* _Exercise_
Restate word for word every line from the top of the data below down through the line that holds "https://rosettacode.org/wiki/15_puzzle_game".

START Records to use

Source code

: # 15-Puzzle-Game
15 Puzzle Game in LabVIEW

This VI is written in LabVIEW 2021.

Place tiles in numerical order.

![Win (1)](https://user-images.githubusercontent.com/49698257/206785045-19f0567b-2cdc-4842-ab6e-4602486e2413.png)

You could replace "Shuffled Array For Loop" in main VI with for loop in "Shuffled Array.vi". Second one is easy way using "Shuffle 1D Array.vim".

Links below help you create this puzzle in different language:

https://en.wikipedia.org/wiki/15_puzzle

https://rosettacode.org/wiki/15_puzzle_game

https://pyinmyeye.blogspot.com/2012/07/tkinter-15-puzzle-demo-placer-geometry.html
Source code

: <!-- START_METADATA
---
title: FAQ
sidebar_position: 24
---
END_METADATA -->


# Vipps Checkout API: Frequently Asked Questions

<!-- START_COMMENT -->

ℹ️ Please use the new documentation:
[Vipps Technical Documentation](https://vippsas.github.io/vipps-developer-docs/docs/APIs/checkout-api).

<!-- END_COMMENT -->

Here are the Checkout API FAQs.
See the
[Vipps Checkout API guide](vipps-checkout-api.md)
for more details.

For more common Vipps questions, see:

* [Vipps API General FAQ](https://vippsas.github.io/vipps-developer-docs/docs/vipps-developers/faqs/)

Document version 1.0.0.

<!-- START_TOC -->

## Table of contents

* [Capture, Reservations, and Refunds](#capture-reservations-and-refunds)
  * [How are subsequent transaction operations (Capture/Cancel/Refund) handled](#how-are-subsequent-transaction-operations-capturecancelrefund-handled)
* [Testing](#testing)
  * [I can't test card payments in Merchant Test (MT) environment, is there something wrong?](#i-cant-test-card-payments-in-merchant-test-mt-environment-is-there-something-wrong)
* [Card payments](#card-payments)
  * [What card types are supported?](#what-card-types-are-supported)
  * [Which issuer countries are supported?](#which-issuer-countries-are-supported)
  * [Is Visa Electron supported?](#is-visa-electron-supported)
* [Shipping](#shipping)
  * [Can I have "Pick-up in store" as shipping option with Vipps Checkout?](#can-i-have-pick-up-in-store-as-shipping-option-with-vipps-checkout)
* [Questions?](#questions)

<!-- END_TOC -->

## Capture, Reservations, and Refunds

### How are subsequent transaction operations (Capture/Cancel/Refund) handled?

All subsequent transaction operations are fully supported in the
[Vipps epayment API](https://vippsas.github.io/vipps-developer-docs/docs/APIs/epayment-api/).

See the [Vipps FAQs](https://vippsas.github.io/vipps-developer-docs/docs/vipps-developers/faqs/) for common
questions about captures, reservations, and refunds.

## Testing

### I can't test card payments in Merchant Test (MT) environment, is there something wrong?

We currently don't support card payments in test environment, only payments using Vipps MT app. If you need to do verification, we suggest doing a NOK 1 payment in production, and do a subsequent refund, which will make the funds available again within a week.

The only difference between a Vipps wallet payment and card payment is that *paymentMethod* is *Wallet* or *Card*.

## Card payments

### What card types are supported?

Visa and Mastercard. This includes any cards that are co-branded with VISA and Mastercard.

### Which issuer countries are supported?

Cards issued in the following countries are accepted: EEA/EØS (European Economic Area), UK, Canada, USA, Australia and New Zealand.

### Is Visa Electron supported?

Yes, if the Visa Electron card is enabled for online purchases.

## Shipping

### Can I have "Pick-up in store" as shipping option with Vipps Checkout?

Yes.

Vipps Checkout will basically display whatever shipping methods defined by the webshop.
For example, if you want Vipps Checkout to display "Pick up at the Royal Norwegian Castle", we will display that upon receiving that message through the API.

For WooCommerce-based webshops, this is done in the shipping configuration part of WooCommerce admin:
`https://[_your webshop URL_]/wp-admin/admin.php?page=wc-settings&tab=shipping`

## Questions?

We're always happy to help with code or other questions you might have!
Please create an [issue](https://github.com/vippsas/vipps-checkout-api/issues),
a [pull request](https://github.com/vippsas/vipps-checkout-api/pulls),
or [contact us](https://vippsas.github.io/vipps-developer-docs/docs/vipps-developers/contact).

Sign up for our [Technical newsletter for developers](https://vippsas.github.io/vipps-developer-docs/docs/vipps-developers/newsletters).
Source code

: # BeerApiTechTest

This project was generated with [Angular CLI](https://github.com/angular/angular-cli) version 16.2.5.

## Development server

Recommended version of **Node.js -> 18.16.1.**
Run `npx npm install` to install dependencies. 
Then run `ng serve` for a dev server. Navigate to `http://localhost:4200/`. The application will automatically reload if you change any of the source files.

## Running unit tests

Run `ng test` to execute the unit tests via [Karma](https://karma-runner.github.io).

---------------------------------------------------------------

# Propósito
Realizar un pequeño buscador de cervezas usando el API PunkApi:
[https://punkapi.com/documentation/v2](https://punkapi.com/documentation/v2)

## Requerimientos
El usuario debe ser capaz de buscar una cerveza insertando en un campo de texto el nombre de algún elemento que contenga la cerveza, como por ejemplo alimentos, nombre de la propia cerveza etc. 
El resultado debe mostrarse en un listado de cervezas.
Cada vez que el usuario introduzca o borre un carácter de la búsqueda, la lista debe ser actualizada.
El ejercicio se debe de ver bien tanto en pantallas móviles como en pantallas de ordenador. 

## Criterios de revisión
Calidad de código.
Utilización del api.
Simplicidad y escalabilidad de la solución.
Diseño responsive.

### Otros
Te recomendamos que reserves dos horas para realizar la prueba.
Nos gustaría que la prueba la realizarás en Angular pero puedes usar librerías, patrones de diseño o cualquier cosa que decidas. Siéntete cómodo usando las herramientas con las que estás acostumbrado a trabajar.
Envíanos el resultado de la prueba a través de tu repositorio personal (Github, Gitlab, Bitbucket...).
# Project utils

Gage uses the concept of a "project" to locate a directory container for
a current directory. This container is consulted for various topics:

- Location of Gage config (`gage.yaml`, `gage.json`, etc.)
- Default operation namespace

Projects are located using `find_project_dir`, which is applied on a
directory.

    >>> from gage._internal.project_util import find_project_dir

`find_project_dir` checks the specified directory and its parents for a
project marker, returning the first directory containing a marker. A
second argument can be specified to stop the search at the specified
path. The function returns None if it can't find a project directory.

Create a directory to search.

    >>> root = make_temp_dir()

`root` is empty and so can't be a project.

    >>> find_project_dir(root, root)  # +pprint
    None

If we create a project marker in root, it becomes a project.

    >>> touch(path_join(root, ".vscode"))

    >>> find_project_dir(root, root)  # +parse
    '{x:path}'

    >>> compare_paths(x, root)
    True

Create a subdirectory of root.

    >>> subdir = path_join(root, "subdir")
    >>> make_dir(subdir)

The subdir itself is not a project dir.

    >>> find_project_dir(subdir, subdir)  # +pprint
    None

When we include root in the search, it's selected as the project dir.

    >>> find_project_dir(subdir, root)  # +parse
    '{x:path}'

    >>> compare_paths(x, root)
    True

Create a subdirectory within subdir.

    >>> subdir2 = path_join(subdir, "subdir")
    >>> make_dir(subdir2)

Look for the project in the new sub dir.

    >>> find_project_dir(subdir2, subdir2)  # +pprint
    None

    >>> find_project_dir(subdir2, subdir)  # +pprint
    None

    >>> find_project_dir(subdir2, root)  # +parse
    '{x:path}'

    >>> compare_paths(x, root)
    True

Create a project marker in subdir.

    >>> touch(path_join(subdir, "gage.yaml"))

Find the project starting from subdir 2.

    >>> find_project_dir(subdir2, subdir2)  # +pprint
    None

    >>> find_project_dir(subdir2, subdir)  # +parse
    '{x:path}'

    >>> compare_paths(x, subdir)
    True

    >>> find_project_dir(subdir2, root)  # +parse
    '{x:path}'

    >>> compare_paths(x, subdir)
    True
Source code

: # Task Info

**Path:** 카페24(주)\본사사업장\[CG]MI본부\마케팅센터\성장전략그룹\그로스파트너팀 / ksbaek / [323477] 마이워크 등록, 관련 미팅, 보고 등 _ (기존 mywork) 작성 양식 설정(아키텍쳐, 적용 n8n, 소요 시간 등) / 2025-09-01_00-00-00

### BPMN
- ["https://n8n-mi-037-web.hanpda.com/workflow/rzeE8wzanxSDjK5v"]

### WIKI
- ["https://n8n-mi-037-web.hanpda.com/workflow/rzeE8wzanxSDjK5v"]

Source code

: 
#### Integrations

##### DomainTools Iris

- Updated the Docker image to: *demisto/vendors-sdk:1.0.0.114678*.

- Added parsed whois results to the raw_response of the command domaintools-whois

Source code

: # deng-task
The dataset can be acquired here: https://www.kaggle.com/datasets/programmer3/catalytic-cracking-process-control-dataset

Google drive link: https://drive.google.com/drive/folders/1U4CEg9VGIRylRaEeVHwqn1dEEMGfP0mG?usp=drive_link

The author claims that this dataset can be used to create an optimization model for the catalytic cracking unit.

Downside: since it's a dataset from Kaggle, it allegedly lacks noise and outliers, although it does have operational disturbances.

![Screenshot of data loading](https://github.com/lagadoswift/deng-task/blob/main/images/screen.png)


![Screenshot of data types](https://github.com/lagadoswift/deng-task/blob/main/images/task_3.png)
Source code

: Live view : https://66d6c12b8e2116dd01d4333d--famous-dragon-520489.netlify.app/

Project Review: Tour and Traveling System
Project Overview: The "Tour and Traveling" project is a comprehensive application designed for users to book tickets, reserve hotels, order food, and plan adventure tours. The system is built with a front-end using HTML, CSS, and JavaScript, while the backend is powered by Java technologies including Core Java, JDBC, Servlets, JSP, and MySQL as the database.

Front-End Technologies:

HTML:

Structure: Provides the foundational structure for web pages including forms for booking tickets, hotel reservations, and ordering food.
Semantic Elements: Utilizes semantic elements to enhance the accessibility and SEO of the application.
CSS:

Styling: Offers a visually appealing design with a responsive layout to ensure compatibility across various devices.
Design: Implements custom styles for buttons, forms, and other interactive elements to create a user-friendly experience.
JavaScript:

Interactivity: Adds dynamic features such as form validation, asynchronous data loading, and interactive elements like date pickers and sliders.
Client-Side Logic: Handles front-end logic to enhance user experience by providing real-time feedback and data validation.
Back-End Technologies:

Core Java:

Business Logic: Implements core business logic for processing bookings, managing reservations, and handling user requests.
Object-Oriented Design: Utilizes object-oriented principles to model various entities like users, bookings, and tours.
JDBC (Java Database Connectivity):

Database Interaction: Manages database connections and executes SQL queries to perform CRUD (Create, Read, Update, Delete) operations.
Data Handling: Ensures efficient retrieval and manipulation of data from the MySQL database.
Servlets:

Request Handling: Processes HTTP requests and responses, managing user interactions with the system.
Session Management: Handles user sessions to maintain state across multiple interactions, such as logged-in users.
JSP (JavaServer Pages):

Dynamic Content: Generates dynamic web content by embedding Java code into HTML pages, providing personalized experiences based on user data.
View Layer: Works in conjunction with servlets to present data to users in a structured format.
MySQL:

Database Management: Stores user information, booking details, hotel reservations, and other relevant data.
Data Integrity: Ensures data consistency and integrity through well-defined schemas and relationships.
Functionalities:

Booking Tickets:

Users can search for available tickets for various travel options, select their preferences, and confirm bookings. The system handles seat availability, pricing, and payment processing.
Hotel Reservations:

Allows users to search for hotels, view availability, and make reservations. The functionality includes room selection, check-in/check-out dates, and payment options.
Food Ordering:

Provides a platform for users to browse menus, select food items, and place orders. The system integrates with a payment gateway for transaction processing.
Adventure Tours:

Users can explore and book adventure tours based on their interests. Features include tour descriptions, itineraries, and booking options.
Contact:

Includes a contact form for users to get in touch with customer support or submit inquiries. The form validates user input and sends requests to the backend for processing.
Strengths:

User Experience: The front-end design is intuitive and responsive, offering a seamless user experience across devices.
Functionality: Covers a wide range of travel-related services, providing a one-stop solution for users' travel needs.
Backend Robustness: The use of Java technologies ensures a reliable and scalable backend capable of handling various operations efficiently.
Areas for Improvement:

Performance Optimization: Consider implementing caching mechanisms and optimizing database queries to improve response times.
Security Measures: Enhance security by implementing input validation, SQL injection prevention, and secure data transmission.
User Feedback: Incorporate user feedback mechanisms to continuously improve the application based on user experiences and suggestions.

END Records to use

* _Written response_
Source code

: # 15-Puzzle-Game
15 Puzzle Game in LabVIEW

This VI is written in LabVIEW 2021.

Place tiles in numerical order.

![Win (1)](https://user-images.githubusercontent.com/49698257/206785045-19f0567b-2cdc-4842-ab6e-4602486e2413.png)

You could replace "Shuffled Array For Loop" in main VI with for loop in "Shuffled Array.vi". Second one is easy way using "Shuffle 1D Array.vim".

Links below help you create this puzzle in different language:

https://en.wikipedia.org/wiki/15_puzzle

https://rosettacode.org/wiki/15_puzzle_game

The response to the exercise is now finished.